Joined by former aides and top staffers, the three First Amendment amigos (make that "Amici," since it is a friend of the court brief), minced no words.
While they said that they had "some sympathy" for the FCC's content concerns, they appeared to have no sympathy for its method of addressing them. "[T]he FCC’s enforcement policies have destroyed any expectations some of us had for moderation and restraint in this endeavor," they said, "and caused us to rethink our earlier involvement in this censorial regime."
Having done that re-thinking, the petitioners say that not just the FCC's crackdown on fleeting expletives--Fox was cited for swearing in an awards show--to other recent enforcement actions."Invalidating the fleeting expletive policy alone would only slightly raise the temperature of the chill on broadcast speech," they told the court. "Broadcasters would gain some protection against the occasional 'oops' moment on live broadcasts, but the Commission still would be free to roam the landscape of broadcast programming in search of indefinable words and images that it deems “indecent” – pitting its “artistic judgment” against that of broadcast programmers."
They also want the court to consider the continued disparate treatment of broadcast media vs. pay media like cable and satellite. "If such special treatment was ever justified because of the unique influence or pervasiveness of broadcasting, changes in the electronic media environment have made it no longer even remotely credible."
That puts one of the most iconic Democratic FCC chairs, Minow, on the opposite side of current Chairman Julius Genachowski, who has said the medium continues to be uniquely pervasive and warrants regulation, though he has said he prefers parental and marketplace solutions.
Speaking from decades of collective FCC experience, the peitioners point out that the Pacifica decision had essentially created a new, narrow, regulatory space, a time (ultimately 6 a.m. to 10 p.m.) and place (broadcast radio and TV) restriction on nonobscene content--obscene content is considered unprotected by the First Amendment.
Soon after the Supreme Court uheld the Pacifica decision, the FCC emphasized how narrow it had been.

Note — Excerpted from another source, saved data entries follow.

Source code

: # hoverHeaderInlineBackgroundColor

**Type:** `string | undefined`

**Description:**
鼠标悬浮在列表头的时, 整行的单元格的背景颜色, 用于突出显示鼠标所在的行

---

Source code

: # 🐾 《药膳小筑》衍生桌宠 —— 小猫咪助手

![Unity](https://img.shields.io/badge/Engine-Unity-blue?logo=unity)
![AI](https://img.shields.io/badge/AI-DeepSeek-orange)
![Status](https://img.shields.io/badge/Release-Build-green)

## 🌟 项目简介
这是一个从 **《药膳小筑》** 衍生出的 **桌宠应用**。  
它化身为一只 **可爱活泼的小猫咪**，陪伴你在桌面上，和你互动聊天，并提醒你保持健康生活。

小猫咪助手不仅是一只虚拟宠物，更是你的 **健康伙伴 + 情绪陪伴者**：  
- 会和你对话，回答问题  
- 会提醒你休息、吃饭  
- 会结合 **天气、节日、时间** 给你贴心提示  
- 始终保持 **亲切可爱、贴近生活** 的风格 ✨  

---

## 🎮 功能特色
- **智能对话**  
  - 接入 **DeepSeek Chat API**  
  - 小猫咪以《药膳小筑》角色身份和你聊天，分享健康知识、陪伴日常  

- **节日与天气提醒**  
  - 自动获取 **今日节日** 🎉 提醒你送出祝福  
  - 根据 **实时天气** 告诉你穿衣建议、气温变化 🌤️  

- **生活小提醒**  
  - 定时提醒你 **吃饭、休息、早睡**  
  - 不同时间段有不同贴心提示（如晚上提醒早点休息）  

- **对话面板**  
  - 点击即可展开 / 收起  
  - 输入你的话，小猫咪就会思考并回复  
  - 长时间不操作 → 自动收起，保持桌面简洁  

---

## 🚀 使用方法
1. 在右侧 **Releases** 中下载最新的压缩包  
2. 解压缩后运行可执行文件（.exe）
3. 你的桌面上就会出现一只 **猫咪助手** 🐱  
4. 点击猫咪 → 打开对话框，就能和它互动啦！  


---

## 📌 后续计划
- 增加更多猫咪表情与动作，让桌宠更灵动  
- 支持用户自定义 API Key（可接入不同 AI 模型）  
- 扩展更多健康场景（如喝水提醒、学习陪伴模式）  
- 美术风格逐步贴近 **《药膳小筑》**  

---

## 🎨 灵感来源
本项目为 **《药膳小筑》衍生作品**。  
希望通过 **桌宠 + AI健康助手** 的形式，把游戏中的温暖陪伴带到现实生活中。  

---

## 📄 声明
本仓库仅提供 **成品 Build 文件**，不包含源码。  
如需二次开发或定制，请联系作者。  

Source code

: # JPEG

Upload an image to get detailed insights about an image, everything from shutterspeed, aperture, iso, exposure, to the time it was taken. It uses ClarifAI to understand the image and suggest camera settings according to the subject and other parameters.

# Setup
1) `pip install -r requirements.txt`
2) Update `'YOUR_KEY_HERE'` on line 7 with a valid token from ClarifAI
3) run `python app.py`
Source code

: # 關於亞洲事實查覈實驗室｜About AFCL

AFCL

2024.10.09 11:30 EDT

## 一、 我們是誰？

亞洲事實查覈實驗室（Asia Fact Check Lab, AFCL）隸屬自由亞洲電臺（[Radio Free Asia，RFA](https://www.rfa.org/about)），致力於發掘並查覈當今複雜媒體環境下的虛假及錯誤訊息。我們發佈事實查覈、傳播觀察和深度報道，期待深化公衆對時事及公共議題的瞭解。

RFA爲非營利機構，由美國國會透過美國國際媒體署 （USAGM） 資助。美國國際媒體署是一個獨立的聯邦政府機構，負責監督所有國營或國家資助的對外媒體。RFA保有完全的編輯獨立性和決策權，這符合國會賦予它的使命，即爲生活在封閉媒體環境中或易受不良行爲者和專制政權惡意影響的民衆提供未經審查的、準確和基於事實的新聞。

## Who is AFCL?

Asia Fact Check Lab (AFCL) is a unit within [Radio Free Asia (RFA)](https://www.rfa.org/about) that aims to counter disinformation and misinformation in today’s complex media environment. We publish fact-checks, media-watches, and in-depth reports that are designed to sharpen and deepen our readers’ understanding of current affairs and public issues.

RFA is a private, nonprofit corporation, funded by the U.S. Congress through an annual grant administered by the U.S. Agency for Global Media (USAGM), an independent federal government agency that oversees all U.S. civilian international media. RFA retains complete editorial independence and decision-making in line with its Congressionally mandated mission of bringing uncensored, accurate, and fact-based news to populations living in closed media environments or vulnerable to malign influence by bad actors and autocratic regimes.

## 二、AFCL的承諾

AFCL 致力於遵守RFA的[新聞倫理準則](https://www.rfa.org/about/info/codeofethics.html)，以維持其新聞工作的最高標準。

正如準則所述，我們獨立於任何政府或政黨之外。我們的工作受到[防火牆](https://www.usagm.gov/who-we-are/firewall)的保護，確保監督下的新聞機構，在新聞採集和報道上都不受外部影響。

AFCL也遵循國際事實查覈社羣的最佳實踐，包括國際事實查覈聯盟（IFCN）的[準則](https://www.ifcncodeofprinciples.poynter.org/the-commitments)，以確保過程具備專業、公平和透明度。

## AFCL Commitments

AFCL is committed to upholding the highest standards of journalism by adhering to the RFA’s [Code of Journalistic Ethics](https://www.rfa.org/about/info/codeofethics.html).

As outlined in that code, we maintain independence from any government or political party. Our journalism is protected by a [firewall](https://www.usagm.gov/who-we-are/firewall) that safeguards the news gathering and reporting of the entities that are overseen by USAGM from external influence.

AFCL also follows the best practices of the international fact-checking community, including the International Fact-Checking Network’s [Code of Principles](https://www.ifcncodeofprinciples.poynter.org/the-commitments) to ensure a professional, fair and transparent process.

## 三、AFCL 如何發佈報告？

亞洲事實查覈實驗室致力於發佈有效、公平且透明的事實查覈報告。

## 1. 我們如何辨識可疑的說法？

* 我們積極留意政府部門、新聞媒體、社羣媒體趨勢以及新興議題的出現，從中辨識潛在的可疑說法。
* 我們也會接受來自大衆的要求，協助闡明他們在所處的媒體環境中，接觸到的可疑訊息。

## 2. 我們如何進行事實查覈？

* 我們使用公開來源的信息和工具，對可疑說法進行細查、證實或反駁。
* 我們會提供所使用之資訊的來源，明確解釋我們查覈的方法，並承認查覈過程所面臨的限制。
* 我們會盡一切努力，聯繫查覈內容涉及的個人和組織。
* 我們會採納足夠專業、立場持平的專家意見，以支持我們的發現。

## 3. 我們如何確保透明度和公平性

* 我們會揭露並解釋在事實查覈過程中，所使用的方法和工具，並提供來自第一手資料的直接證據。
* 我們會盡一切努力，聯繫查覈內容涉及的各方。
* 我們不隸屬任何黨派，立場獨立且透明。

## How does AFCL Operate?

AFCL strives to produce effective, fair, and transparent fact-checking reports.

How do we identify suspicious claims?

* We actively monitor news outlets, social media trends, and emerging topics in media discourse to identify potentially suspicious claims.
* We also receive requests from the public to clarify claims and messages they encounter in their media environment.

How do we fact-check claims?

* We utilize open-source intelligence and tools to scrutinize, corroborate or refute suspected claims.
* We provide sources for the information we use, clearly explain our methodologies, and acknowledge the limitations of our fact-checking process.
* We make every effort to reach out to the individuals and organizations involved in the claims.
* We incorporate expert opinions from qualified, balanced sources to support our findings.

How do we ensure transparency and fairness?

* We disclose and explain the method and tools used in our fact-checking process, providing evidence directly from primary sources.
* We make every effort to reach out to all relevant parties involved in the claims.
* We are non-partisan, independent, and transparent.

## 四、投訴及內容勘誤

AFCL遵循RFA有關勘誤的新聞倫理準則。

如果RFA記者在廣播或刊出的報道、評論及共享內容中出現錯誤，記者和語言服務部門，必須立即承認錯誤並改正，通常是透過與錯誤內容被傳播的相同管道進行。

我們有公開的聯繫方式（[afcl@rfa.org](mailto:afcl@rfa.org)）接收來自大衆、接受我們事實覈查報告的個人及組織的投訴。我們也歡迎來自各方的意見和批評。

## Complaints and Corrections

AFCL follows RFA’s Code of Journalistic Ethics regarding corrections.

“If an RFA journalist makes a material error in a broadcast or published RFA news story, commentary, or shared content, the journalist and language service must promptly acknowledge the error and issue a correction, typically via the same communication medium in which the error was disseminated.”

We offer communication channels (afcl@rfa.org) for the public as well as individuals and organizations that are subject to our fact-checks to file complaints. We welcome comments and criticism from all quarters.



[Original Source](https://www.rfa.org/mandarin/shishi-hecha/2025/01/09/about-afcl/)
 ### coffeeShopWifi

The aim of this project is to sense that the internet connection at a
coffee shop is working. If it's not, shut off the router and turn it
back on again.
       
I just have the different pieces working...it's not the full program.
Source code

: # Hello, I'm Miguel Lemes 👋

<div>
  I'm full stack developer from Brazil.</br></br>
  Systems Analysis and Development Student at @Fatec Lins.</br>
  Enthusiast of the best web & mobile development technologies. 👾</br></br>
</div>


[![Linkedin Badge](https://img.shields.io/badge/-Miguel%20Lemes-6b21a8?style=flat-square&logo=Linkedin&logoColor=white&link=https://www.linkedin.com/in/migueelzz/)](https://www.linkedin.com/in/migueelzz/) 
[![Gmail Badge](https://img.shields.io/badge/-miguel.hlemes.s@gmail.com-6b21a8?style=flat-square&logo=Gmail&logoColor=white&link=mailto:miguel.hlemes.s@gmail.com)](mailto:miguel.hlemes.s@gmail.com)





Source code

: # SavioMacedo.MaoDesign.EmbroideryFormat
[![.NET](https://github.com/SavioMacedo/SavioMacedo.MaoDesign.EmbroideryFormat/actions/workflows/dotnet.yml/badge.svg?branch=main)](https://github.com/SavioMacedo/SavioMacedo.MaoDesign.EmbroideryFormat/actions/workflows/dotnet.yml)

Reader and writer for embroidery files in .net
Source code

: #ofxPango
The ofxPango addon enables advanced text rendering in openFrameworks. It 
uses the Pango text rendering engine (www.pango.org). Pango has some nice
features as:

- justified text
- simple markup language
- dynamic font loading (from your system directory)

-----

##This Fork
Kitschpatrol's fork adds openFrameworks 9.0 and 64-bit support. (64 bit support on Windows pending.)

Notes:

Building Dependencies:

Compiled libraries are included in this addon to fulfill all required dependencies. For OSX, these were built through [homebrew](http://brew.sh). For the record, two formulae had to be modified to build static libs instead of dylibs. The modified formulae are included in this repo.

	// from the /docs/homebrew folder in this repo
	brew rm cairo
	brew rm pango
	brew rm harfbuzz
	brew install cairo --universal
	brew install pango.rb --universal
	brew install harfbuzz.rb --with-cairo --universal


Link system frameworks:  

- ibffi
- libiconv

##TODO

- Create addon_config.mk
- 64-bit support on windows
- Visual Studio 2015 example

It denied a petition to reject a station license filed by Morality in Media against noncommercial WGBH Boston, saying the Pacifica decisions: "Afford this commission no general prerogative to intervene in any case where words similar or identical to those in Pacifica are broadcast over a licensed radio or television station. We intend strictly to observe the narrowness of the Pacifica holding.”
That narrow decision has been widened beyond recognition, they suggest, by the FCC's "crusade" against content, including "unmooring" the term indecency from its original meaning of "language that described or depicted sexual or excretory activities."
The result, they say, has been self-censorship "by risk-averse broadcasters who choose to steer clear of the landmines that the FCC’s uncertain jurisprudence has created by avoiding anything that might conceivably give offense."
They also argue the FCC has helped create the appearance of rampant broadcast indecency when the "hundreds of thousands of complaints" cited are mostly computer-generated from groups like the Parents Television Council, sometimes including duplicate complaints from the same person.
They say the complaint process has become so artificial that "it naturally prompts the question, why does the FCC not simply turn the monitoring function over directly to the Parent’s Television Council? The answer is simple: the FCC already has."
They also argue the commission has been unduly influenced by the pressure from Congress or some public gropus to crack down on indecency. "Members of the public have a right to complain; that is part of their First Amendment rights. But if the First Amendment means anything, it means that their right to complain is not a license to deprive speakers of their right to speak or listeners/viewers of their right to hear or see the speaker’s message."
In addition to the three former chairmen, also signing on to the brief: Jerald Fritz, senior VP and general counsel for Allbritton Communications, who served as legal advisor and chief of staff to Fowler; former FCC general counsel Henry Geller; Glen O. Robinson, David A. and Mary Harrison Distinguished Professor of Law Emeritus, University of Virginia and FCC Commissioner from 1974 to 1976; Kenneth G. Robinson, a Washington communications attorney, was senior legal advisor to FCC Chairman Alfred Sikes.